The contrast between Katowice and Krakow couldn’t have been starker. Katowice is an industrial maze of highways and tower blocks at the heart of the manufacturing and mining region of Silesia. Krakow is a graceful and elegant monument to Poland’s glorious past.
Having spent the day in and around the former I got on the train and headed East. The train was slow but should have been simple. It wasn’t. It was due to leave at 8.13 but almost fifteen minutes later there was no sign and no announcement and no one to ask what was going on. I rushed back to the ticket booth where they blithely informed me that though it said 8.13 on the ticket these days it ran at 8.35. Thanks. I rushed back. The train then took more than two hours to roll some 70km between the two cities. That’s cycling speed.

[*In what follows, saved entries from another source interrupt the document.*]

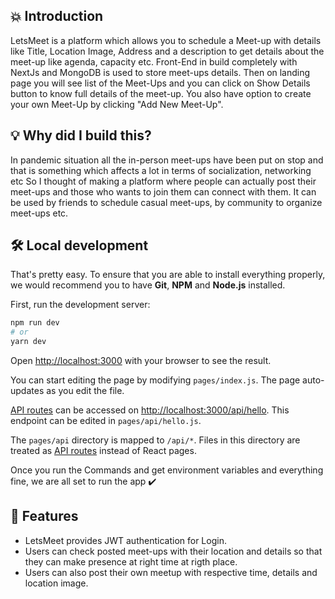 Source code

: ## 💥 Introduction
LetsMeet is a platform which allows you to schedule a Meet-up with details like Title, Location Image, Address and a description to get details about the meet-up like agenda, capacity etc. Front-End in build completely with NextJs and MongoDB is used to store meet-ups details. Then on landing page you will see list of the Meet-Ups and you can click on Show Details button to know full details of the meet-up. You also have option to create your own Meet-Up by clicking "Add New Meet-Up". 

## 💡 Why did I build this?
In pandemic situation all the in-person meet-ups have been put on stop and that is something which affects a lot in terms of socialization, networking etc So I thought of making a platform where people can actually post their meet-ups and those who wants to join them can connect with them. It can be used by friends to schedule casual meet-ups, by community to organize meet-ups etc.

## 🛠️ Local development

That's pretty easy. To ensure that you are able to install everything properly, we would recommend you to have <b>Git</b>, <b>NPM</b> and <b>Node.js</b> installed.

First, run the development server:

```bash
npm run dev
# or
yarn dev
```

Open [http://localhost:3000](http://localhost:3000) with your browser to see the result.

You can start editing the page by modifying `pages/index.js`. The page auto-updates as you edit the file.

[API routes](https://nextjs.org/docs/api-routes/introduction) can be accessed on [http://localhost:3000/api/hello](http://localhost:3000/api/hello). This endpoint can be edited in `pages/api/hello.js`.

The `pages/api` directory is mapped to `/api/*`. Files in this directory are treated as [API routes](https://nextjs.org/docs/api-routes/introduction) instead of React pages.

Once you run the Commands and get environment variables and everything fine, we are all set to run the app ✔️

## 🥁 Features

- LetsMeet provides JWT authentication for Login.
- Users can check posted meet-ups with their location and details so that they can make presence at right time at rigth place.
- Users can also post their own meetup with respective time, details and location image.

However the trip to Krakow was worth it. I was met at the station Katarzyna Zechenter, a lecturer in Polish Culture at University College London. A better guide I could not have wished for. We visited the university and the castle, we toured ancient streets and churches. Every building, every corner had a story attached to it. Katarzyna started by telling me how the bublik, a bread ring indigenous to Krakow is commonly seen as the ancestor of the bagel. It’s certainly a reminder that at its height the Polish state was a remarkably cosmopolitan and inclusive nation by the standards of its time. It makes the country’s contemporary near monoculturalism all the more shocking.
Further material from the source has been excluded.